● Exercise details
Starting at the line that holds "Stregy - is" and stopping at the line that holds "Unter _**Bestellungen \>", restate the records below word for word, with both of those lines included.

═══ Dataset excerpts ═══

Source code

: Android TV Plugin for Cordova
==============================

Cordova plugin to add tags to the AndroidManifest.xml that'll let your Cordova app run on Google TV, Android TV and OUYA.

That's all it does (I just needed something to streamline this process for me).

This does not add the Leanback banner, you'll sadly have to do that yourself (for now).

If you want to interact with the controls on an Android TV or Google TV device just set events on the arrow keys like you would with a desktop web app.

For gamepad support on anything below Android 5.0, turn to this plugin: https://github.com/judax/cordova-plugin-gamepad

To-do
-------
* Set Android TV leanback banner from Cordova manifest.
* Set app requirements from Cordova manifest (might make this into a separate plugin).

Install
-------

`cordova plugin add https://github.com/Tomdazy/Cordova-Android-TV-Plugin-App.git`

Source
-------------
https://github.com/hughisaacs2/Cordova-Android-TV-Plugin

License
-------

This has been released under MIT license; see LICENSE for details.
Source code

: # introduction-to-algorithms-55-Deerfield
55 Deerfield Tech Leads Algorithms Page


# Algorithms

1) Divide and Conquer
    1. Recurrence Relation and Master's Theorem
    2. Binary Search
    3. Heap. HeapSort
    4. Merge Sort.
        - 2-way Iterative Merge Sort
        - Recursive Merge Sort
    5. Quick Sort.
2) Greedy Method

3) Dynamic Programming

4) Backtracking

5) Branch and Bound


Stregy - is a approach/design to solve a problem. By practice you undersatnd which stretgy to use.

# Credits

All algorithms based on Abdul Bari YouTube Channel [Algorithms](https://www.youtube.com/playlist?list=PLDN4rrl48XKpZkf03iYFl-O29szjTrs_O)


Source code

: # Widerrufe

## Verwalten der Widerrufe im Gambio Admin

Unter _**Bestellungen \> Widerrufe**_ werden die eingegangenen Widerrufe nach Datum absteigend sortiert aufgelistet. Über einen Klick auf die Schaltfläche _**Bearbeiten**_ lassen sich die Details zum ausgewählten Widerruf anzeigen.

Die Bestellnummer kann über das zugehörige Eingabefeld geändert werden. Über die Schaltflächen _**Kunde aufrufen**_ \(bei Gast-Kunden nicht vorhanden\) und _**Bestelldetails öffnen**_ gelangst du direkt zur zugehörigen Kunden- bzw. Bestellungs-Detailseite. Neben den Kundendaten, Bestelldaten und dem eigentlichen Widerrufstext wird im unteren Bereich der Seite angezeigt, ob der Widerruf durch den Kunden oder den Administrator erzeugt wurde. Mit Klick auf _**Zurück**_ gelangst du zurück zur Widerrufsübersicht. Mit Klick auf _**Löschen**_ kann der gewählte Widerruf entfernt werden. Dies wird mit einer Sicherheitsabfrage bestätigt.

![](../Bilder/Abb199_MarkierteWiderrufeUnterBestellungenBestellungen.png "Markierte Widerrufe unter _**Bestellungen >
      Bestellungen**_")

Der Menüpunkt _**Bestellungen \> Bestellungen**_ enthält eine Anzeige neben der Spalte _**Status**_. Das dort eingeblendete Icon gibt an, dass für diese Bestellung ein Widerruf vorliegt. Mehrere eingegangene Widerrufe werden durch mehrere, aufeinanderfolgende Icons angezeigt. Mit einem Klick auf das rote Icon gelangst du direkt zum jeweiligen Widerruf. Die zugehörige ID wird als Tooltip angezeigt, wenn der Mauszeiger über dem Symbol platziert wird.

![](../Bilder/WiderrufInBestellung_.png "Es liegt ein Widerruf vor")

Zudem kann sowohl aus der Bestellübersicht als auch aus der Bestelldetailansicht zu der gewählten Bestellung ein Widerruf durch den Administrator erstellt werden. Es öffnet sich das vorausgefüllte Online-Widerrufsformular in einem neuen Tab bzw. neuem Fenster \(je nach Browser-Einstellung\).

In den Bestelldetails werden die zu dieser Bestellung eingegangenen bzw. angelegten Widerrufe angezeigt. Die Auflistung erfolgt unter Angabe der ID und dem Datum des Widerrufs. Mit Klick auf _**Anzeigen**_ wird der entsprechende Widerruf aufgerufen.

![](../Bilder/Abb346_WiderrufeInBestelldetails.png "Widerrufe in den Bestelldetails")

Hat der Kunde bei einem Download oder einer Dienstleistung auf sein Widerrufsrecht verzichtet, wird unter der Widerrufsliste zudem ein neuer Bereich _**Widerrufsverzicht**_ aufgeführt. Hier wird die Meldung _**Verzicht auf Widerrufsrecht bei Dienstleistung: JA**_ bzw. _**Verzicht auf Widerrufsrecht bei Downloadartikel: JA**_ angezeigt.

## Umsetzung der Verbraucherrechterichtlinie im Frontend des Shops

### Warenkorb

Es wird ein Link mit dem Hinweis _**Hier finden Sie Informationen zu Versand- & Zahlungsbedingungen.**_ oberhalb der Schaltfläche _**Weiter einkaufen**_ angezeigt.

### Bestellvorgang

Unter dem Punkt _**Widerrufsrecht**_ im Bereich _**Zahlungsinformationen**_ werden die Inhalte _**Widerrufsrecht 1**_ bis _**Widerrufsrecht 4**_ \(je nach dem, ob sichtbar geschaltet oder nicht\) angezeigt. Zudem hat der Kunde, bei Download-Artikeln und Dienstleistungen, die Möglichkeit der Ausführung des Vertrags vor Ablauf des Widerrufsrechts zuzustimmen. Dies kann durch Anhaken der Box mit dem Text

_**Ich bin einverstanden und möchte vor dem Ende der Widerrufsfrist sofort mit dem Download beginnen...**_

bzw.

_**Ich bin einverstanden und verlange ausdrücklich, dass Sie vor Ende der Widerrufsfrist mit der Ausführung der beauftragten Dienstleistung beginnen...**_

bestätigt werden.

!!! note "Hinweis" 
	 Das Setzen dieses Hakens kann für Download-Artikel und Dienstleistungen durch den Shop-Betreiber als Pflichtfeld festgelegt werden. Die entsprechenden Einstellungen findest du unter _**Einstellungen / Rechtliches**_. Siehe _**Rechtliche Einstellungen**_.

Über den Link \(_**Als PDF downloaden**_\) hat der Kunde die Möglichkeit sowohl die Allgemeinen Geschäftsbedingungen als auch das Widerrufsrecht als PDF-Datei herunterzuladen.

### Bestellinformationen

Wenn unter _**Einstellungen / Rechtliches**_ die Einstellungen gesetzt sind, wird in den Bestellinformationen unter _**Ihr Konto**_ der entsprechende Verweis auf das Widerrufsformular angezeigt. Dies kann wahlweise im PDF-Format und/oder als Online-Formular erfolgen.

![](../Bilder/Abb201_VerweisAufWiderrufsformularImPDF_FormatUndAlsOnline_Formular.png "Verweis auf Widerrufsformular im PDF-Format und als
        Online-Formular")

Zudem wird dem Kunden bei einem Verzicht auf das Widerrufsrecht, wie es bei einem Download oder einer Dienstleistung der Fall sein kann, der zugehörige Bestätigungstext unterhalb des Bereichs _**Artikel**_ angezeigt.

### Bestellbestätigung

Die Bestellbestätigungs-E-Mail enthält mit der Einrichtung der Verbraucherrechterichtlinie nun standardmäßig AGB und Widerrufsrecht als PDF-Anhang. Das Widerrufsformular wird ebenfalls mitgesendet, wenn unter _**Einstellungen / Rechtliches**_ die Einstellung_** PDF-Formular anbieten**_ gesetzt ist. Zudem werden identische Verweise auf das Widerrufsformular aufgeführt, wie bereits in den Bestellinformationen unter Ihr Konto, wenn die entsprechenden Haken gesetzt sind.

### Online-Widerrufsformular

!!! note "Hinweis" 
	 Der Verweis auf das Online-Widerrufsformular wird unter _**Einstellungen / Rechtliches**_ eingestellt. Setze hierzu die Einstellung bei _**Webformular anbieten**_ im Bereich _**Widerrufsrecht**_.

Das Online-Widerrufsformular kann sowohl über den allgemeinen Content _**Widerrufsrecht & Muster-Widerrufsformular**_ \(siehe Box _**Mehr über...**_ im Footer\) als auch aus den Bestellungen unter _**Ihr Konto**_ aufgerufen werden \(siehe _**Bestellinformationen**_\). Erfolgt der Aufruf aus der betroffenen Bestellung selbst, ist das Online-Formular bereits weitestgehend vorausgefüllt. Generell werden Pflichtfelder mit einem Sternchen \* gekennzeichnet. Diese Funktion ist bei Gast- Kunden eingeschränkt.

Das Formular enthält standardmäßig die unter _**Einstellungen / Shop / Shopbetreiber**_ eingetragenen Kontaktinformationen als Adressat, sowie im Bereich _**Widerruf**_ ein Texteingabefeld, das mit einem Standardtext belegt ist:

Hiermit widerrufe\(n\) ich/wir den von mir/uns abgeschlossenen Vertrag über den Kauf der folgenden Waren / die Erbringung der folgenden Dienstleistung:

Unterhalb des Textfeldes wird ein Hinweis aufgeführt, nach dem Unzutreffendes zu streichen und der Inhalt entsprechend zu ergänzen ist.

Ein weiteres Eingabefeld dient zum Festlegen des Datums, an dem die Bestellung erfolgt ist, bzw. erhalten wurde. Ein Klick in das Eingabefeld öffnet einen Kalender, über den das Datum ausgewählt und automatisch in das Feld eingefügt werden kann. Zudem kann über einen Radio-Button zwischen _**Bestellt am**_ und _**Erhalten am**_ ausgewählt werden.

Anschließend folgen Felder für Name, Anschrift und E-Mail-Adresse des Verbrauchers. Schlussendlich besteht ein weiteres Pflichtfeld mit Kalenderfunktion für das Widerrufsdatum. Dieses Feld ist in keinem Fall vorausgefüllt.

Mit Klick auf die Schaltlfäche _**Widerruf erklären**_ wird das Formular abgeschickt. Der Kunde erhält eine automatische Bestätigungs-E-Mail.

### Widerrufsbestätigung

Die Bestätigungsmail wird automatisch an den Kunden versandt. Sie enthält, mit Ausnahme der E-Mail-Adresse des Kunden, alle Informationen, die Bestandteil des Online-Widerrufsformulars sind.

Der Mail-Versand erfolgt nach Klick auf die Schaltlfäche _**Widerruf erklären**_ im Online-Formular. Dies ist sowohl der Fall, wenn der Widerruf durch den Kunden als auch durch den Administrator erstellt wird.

═══

● Your response
Stregy - is a approach/design to solve a problem. By practice you undersatnd which stretgy to use.

# Credits

All algorithms based on Abdul Bari YouTube Channel [Algorithms](https://www.youtube.com/playlist?list=PLDN4rrl48XKpZkf03iYFl-O29szjTrs_O)


Source code

: # Widerrufe

## Verwalten der Widerrufe im Gambio Admin

Unter _**Bestellungen \> Widerrufe**_ werden die eingegangenen Widerrufe nach Datum absteigend sortiert aufgelistet. Über einen Klick auf die Schaltfläche _**Bearbeiten**_ lassen sich die Details zum ausgewählten Widerruf anzeigen.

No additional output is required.